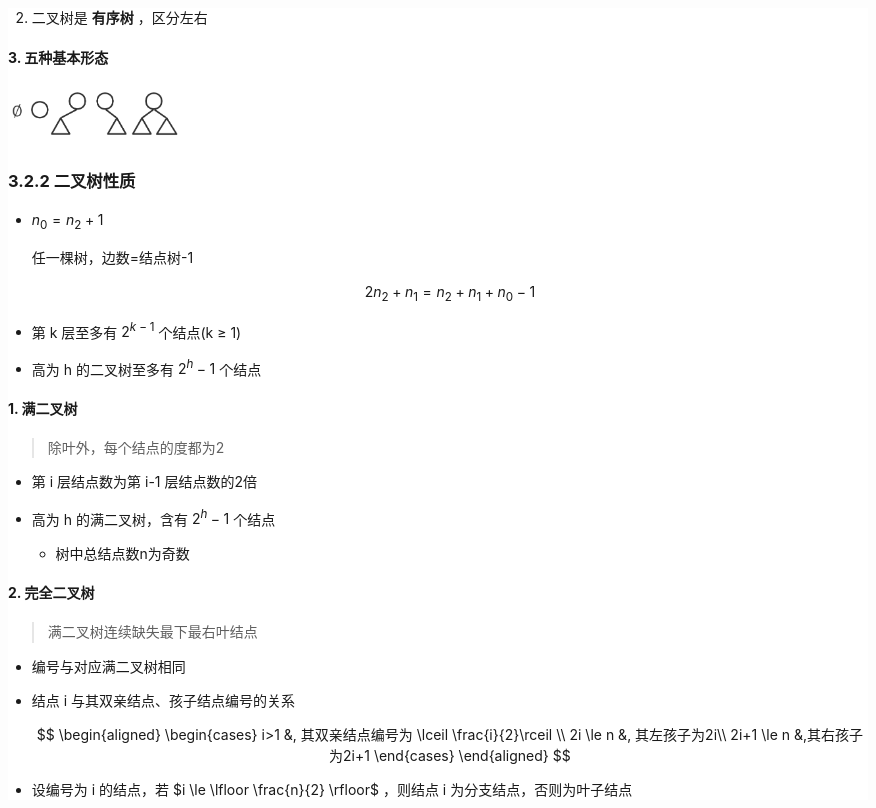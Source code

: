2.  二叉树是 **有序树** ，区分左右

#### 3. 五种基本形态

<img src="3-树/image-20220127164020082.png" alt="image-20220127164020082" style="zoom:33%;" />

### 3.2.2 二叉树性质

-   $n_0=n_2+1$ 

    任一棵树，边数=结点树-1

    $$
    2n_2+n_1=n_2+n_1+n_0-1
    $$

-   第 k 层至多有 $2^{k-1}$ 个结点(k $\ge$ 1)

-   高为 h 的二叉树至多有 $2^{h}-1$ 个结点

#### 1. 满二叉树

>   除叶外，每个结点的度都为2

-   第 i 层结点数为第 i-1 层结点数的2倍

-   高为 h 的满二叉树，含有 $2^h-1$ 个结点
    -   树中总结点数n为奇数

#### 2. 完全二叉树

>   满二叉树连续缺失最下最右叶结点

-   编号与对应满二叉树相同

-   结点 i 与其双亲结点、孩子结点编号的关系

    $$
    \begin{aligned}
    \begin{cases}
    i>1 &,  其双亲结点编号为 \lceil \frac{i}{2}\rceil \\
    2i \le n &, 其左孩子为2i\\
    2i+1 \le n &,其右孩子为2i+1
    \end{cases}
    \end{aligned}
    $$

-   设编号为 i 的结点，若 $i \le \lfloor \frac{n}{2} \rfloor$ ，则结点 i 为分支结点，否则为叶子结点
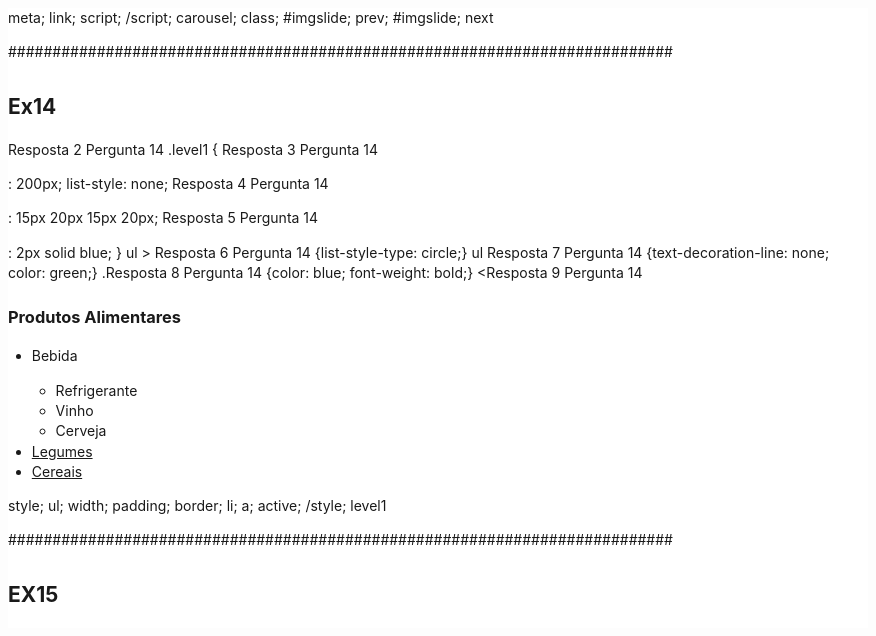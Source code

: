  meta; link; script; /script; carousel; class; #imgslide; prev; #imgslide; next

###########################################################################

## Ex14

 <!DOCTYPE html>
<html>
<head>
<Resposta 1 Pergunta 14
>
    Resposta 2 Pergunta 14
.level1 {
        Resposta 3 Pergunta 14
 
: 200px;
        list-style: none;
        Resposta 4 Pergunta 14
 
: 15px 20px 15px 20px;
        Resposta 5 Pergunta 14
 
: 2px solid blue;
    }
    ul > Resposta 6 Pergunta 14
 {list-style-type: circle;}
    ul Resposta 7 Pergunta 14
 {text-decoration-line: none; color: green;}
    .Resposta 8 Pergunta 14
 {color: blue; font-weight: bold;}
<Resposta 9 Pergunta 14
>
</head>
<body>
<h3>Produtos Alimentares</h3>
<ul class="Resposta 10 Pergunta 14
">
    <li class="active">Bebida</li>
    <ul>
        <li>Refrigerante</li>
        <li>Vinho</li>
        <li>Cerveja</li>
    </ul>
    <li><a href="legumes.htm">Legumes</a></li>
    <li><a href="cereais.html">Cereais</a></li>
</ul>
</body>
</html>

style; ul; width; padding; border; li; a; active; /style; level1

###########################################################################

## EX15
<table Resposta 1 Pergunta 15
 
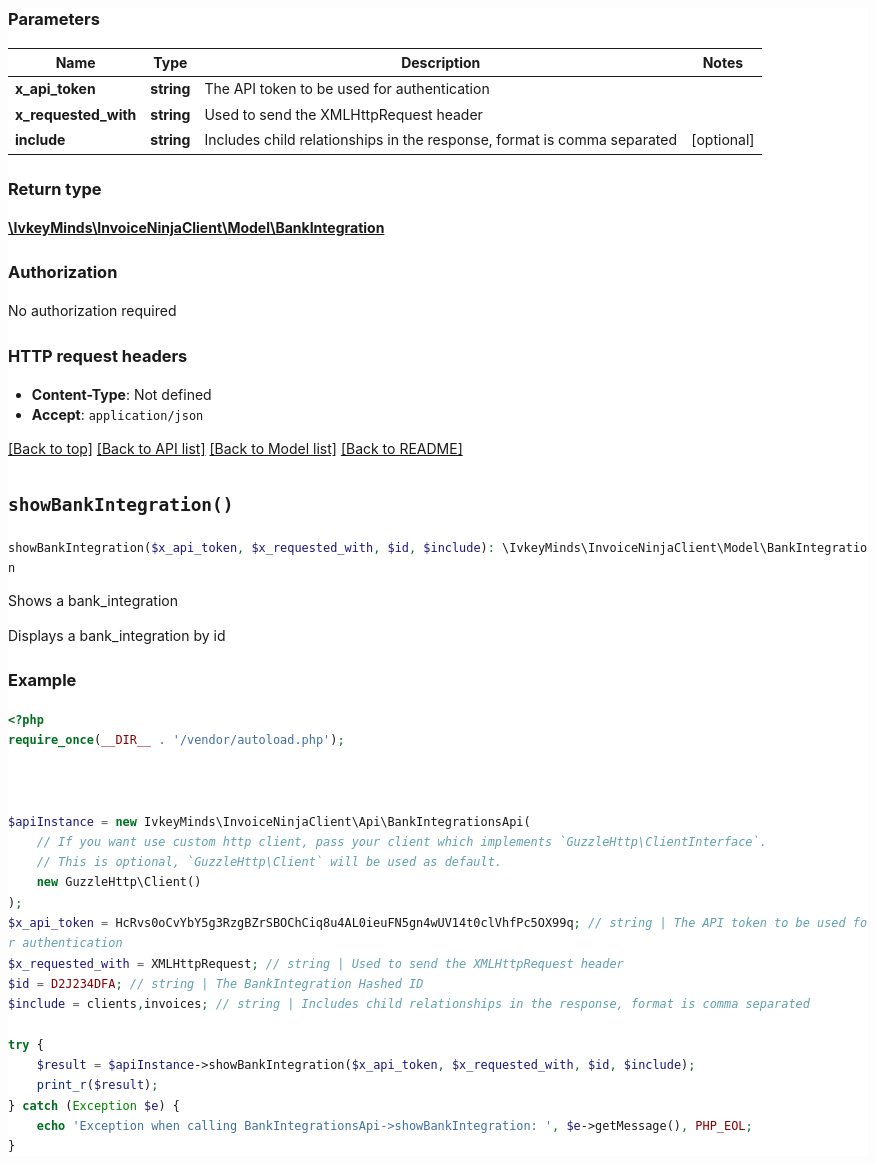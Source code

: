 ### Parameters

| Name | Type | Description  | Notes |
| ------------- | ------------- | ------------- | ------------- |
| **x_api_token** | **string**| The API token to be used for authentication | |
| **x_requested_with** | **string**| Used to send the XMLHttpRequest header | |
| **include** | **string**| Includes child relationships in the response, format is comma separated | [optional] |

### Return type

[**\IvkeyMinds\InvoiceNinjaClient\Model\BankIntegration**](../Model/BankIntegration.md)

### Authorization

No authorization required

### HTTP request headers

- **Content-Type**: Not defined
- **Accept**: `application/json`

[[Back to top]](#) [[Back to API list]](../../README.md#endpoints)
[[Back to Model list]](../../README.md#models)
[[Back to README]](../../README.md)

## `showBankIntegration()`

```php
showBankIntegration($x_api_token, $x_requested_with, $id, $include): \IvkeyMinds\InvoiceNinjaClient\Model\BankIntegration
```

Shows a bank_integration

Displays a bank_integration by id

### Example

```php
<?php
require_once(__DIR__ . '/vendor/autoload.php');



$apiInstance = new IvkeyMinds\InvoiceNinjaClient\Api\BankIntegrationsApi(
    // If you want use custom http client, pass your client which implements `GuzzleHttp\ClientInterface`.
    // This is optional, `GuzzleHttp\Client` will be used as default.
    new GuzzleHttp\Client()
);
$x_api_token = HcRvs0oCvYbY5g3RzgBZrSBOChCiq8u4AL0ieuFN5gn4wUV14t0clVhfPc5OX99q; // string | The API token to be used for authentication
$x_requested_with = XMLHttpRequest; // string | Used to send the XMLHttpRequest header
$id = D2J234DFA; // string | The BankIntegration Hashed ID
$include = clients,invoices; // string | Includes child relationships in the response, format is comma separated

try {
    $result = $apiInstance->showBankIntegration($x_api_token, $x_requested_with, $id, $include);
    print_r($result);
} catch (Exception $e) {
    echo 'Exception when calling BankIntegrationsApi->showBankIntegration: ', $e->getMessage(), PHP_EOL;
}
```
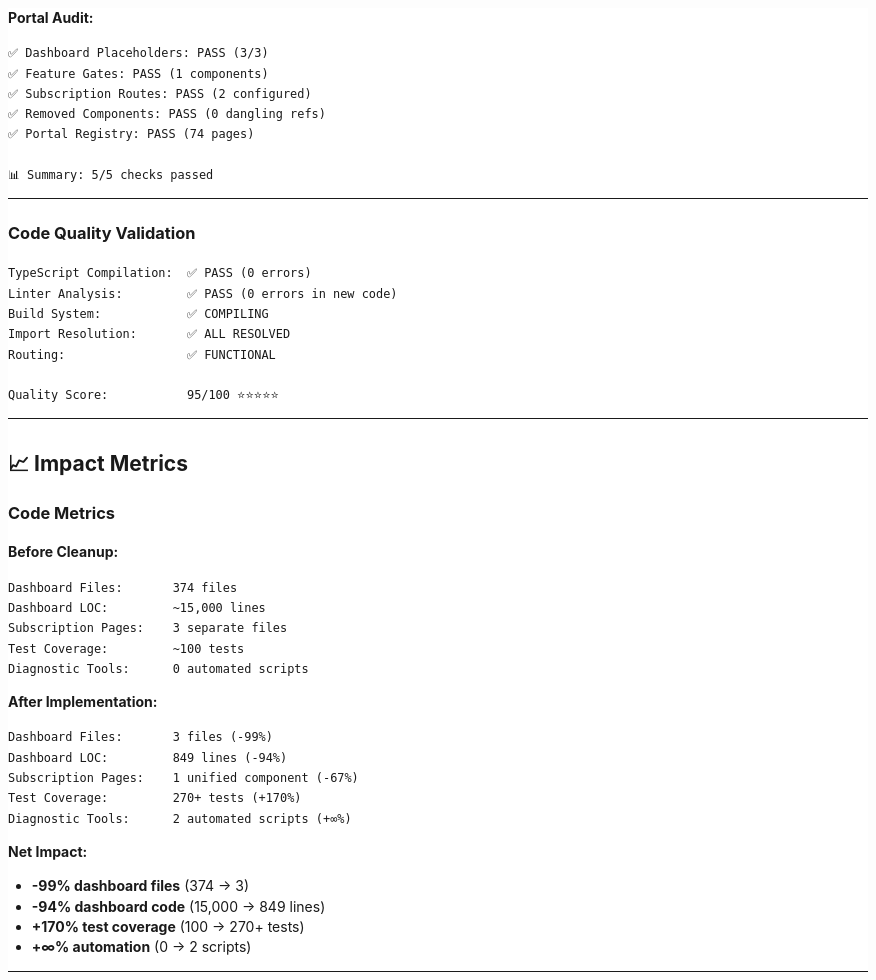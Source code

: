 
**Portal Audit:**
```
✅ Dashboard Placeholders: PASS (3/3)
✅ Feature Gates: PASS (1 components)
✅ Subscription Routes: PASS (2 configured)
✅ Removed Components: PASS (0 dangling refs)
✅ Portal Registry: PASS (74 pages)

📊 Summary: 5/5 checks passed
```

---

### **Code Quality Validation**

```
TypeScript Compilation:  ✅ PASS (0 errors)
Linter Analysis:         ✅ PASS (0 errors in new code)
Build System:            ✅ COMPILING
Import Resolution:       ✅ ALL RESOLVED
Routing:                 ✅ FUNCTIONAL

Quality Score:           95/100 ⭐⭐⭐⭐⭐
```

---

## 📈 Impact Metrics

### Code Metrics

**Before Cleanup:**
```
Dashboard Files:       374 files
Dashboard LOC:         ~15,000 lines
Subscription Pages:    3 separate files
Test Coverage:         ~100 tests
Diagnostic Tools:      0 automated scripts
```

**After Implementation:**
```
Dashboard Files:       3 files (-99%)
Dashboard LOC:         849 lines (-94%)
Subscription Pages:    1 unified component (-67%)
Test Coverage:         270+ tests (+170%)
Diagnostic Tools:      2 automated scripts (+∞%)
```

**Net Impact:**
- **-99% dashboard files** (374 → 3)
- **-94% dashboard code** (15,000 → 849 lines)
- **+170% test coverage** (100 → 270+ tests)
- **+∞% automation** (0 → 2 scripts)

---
---+---
=== WORK TO BE COMPLETED ===
Since the pictures are not wanted, repeat only the rest of the material, exactly as given.

=== THE ANSWER ===
Source code

:2.  二叉树是 **有序树** ，区分左右

#### 3. 五种基本形态

<img src="3-树/image-20220127164020082.png" alt="image-20220127164020082" style="zoom:33%;" />

### 3.2.2 二叉树性质

-   $n_0=n_2+1$ 

    任一棵树，边数=结点树-1

    $$
    2n_2+n_1=n_2+n_1+n_0-1
    $$

-   第 k 层至多有 $2^{k-1}$ 个结点(k $\ge$ 1)

-   高为 h 的二叉树至多有 $2^{h}-1$ 个结点

#### 1. 满二叉树

>   除叶外，每个结点的度都为2

-   第 i 层结点数为第 i-1 层结点数的2倍

-   高为 h 的满二叉树，含有 $2^h-1$ 个结点
    -   树中总结点数n为奇数

#### 2. 完全二叉树

>   满二叉树连续缺失最下最右叶结点

-   编号与对应满二叉树相同

-   结点 i 与其双亲结点、孩子结点编号的关系

    $$
    \begin{aligned}
    \begin{cases}
    i>1 &,  其双亲结点编号为 \lceil \frac{i}{2}\rceil \\
    2i \le n &, 其左孩子为2i\\
    2i+1 \le n &,其右孩子为2i+1
    \end{cases}
    \end{aligned}
    $$

-   设编号为 i 的结点，若 $i \le \lfloor \frac{n}{2} \rfloor$ ，则结点 i 为分支结点，否则为叶子结点
Source code

:  meta; link; script; /script; carousel; class; #imgslide; prev; #imgslide; next

###########################################################################

## Ex14

 <!DOCTYPE html>
<html>
<head>
<Resposta 1 Pergunta 14
>
    Resposta 2 Pergunta 14
.level1 {
        Resposta 3 Pergunta 14
 
: 200px;
        list-style: none;
        Resposta 4 Pergunta 14
 
: 15px 20px 15px 20px;
        Resposta 5 Pergunta 14
 
: 2px solid blue;
    }
    ul > Resposta 6 Pergunta 14
 {list-style-type: circle;}
    ul Resposta 7 Pergunta 14
 {text-decoration-line: none; color: green;}
    .Resposta 8 Pergunta 14
 {color: blue; font-weight: bold;}
<Resposta 9 Pergunta 14
>
</head>
<body>
<h3>Produtos Alimentares</h3>
<ul class="Resposta 10 Pergunta 14
">
    <li class="active">Bebida</li>
    <ul>
        <li>Refrigerante</li>
        <li>Vinho</li>
        <li>Cerveja</li>
    </ul>
    <li><a href="legumes.htm">Legumes</a></li>
    <li><a href="cereais.html">Cereais</a></li>
</ul>
</body>
</html>

style; ul; width; padding; border; li; a; active; /style; level1

###########################################################################

## EX15
<table Resposta 1 Pergunta 15
 
Source code

: ### Parameters

| Name | Type | Description  | Notes |
| ------------- | ------------- | ------------- | ------------- |
| **x_api_token** | **string**| The API token to be used for authentication | |
| **x_requested_with** | **string**| Used to send the XMLHttpRequest header | |
| **include** | **string**| Includes child relationships in the response, format is comma separated | [optional] |

### Return type

[**\IvkeyMinds\InvoiceNinjaClient\Model\BankIntegration**](../Model/BankIntegration.md)

### Authorization

No authorization required

### HTTP request headers

- **Content-Type**: Not defined
- **Accept**: `application/json`

[[Back to top]](#) [[Back to API list]](../../README.md#endpoints)
[[Back to Model list]](../../README.md#models)
[[Back to README]](../../README.md)

## `showBankIntegration()`

```php
showBankIntegration($x_api_token, $x_requested_with, $id, $include): \IvkeyMinds\InvoiceNinjaClient\Model\BankIntegration
```

Shows a bank_integration

Displays a bank_integration by id

### Example

```php
<?php
require_once(__DIR__ . '/vendor/autoload.php');



$apiInstance = new IvkeyMinds\InvoiceNinjaClient\Api\BankIntegrationsApi(
    // If you want use custom http client, pass your client which implements `GuzzleHttp\ClientInterface`.
    // This is optional, `GuzzleHttp\Client` will be used as default.
    new GuzzleHttp\Client()
);
$x_api_token = HcRvs0oCvYbY5g3RzgBZrSBOChCiq8u4AL0ieuFN5gn4wUV14t0clVhfPc5OX99q; // string | The API token to be used for authentication
$x_requested_with = XMLHttpRequest; // string | Used to send the XMLHttpRequest header
$id = D2J234DFA; // string | The BankIntegration Hashed ID
$include = clients,invoices; // string | Includes child relationships in the response, format is comma separated

try {
    $result = $apiInstance->showBankIntegration($x_api_token, $x_requested_with, $id, $include);
    print_r($result);
} catch (Exception $e) {
    echo 'Exception when calling BankIntegrationsApi->showBankIntegration: ', $e->getMessage(), PHP_EOL;
}
```
Source code

: 
**Portal Audit:**
```
✅ Dashboard Placeholders: PASS (3/3)
✅ Feature Gates: PASS (1 components)
✅ Subscription Routes: PASS (2 configured)
✅ Removed Components: PASS (0 dangling refs)
✅ Portal Registry: PASS (74 pages)

📊 Summary: 5/5 checks passed
```

---

### **Code Quality Validation**

```
TypeScript Compilation:  ✅ PASS (0 errors)
Linter Analysis:         ✅ PASS (0 errors in new code)
Build System:            ✅ COMPILING
Import Resolution:       ✅ ALL RESOLVED
Routing:                 ✅ FUNCTIONAL

Quality Score:           95/100 ⭐⭐⭐⭐⭐
```

---

## 📈 Impact Metrics

### Code Metrics

**Before Cleanup:**
```
Dashboard Files:       374 files
Dashboard LOC:         ~15,000 lines
Subscription Pages:    3 separate files
Test Coverage:         ~100 tests
Diagnostic Tools:      0 automated scripts
```

**After Implementation:**
```
Dashboard Files:       3 files (-99%)
Dashboard LOC:         849 lines (-94%)
Subscription Pages:    1 unified component (-67%)
Test Coverage:         270+ tests (+170%)
Diagnostic Tools:      2 automated scripts (+∞%)
```

**Net Impact:**
- **-99% dashboard files** (374 → 3)
- **-94% dashboard code** (15,000 → 849 lines)
- **+170% test coverage** (100 → 270+ tests)
- **+∞% automation** (0 → 2 scripts)

---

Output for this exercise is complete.